Ein Trio hat am Dienstag am Stuttgarter Amtsgericht eingeräumt, mehrere Tausend Briefe gestohlen zu haben. Sie waren als Aushilfsfahrer eines Subunternehmers der Post beschäftigt. Das Gericht verurteilte sie wegen der Verletzung des Briefgeheimnisses.

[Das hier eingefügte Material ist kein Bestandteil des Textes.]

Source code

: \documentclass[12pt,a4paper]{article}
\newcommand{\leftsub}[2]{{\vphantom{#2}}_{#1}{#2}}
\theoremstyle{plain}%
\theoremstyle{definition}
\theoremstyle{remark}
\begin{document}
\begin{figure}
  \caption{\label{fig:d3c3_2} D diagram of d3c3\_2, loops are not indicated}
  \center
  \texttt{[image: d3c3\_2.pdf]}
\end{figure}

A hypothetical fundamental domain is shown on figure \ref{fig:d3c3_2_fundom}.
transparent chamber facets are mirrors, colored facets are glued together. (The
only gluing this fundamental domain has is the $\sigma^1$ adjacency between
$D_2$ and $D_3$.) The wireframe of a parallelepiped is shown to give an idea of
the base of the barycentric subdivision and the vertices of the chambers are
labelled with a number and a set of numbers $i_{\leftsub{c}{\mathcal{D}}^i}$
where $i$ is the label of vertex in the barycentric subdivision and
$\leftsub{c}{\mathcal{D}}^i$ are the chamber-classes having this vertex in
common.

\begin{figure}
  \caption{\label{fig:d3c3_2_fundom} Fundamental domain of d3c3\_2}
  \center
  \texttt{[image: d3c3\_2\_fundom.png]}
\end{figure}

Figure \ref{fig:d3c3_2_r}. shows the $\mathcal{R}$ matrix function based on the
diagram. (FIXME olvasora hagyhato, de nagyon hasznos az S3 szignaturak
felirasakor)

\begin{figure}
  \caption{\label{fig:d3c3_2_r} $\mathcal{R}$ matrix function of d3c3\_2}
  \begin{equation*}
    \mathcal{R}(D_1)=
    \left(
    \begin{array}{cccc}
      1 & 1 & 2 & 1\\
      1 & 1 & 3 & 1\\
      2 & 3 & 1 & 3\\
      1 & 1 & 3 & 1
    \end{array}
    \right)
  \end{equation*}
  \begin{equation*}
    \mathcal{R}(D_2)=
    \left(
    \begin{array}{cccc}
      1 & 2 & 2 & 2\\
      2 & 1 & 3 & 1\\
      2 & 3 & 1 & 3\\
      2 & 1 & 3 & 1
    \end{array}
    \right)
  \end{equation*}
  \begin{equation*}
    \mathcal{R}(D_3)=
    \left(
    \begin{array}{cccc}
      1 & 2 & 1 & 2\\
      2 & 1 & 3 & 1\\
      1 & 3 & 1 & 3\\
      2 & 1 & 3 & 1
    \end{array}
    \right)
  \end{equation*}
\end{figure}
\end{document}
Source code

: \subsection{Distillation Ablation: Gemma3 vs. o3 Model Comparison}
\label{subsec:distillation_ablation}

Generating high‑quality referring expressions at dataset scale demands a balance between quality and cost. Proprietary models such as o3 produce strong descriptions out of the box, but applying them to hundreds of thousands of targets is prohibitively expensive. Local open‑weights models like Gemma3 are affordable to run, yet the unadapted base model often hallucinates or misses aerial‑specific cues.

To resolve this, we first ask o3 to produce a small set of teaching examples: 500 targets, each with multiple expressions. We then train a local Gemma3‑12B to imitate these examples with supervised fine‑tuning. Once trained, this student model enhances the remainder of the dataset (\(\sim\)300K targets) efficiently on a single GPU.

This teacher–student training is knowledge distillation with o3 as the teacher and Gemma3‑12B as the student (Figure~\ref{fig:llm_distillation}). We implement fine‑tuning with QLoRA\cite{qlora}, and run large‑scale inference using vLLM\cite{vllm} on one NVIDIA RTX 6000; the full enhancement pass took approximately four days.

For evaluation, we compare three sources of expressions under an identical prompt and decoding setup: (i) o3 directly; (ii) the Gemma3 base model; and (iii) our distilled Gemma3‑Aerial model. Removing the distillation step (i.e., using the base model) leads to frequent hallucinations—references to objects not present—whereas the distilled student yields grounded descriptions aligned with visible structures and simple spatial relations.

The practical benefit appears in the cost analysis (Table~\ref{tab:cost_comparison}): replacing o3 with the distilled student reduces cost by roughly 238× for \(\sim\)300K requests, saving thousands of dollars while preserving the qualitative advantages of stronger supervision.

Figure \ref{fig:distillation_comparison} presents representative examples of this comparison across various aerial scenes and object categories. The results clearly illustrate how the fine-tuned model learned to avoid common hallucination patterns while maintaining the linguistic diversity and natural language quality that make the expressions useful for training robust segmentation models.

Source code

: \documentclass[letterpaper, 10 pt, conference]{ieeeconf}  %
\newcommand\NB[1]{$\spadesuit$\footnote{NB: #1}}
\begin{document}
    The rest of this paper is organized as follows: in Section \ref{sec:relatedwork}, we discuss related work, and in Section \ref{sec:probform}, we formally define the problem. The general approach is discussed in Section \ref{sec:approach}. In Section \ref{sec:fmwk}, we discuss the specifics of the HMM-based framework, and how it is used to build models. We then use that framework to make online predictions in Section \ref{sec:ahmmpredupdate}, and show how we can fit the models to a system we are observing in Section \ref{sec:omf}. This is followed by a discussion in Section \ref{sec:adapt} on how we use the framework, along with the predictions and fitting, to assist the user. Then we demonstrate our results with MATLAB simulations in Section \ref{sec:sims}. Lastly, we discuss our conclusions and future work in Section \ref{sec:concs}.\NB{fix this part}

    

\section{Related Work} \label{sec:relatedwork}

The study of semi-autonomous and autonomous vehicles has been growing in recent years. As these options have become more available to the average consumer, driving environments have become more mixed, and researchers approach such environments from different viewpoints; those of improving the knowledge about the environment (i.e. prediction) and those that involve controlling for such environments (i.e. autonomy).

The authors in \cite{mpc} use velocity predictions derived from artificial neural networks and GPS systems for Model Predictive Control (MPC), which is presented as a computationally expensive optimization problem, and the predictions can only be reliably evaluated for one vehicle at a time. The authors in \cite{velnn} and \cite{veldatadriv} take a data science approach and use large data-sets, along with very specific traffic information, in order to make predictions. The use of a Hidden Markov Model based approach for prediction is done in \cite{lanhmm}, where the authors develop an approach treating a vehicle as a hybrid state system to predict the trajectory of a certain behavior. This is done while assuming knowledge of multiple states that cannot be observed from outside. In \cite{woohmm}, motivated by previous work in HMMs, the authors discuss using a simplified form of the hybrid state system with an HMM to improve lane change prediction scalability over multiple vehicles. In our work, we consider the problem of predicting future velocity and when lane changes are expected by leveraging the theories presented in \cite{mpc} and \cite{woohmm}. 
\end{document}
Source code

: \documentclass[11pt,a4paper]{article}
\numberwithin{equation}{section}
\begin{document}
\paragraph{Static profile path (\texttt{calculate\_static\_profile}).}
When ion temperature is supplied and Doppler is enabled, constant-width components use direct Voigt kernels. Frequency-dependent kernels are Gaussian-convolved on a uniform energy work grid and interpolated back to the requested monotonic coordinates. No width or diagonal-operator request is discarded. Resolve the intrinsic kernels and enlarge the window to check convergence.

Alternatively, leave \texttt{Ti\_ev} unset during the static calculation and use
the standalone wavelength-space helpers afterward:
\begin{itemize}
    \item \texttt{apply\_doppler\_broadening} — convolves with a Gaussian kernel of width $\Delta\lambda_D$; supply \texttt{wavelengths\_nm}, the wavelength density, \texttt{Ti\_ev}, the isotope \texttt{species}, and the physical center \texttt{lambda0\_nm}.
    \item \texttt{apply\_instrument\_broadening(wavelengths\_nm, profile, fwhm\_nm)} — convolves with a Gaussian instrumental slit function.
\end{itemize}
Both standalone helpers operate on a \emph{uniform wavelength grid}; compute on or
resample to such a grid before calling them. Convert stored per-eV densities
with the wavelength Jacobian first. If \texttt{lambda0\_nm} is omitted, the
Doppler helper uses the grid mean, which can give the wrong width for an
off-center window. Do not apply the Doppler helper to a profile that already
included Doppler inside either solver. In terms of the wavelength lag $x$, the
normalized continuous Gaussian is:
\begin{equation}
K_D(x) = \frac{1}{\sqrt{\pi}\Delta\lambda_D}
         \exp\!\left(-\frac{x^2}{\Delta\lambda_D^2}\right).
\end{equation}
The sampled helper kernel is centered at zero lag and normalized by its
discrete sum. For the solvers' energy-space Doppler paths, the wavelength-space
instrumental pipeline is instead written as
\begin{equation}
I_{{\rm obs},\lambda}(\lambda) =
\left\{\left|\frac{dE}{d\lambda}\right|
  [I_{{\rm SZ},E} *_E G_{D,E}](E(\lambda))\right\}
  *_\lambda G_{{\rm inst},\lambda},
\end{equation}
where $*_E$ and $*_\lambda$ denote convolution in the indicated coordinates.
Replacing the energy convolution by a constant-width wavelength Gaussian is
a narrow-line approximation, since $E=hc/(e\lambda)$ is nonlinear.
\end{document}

Lokales: Christine Bilger (ceb)

Stuttgart - Zwar haben drei junge Männer am Amtsgericht eingeräumt, was ihnen die Staatsanwaltschaft in der Anklage vorwarf: Sie sollen mehrere Tausend Briefe unterschlagen und nach Geld durchsucht haben. Mit der Einsicht in das Fehlverhalten war es jedoch nicht so weit her: „Wir haben den Leuten ja nichts angetan“, sagte ein 29-Jähriger aus Freiberg am Neckar (Kreis Ludwigsburg), der am Dienstag zusammen mit zwei 27 Jahre alten Freunden auf der Anklagebank saß.

 

Das sahen die Staatsanwältin, die Richterin und ein Polizeibeamter, der als Zeuge aussagte, grundlegend anders – und sie ließen das die drei deutlich wissen. Einer der 27-Jährigen erhielt wegen Verletzung des Postgeheimnisses eine Haftstrafe von acht Monaten zur Bewährung und muss 120 Stunden gemeinnützige Arbeit verrichten, sein 29-jähriger Komplize vier Monate und 60 Stunden. Der dritte Angeklagte wurde nur der Beihilfe für schuldig befunden und muss 100 Tagessätze zu je zehn Euro, insgesamt also 1000 Euro zahlen.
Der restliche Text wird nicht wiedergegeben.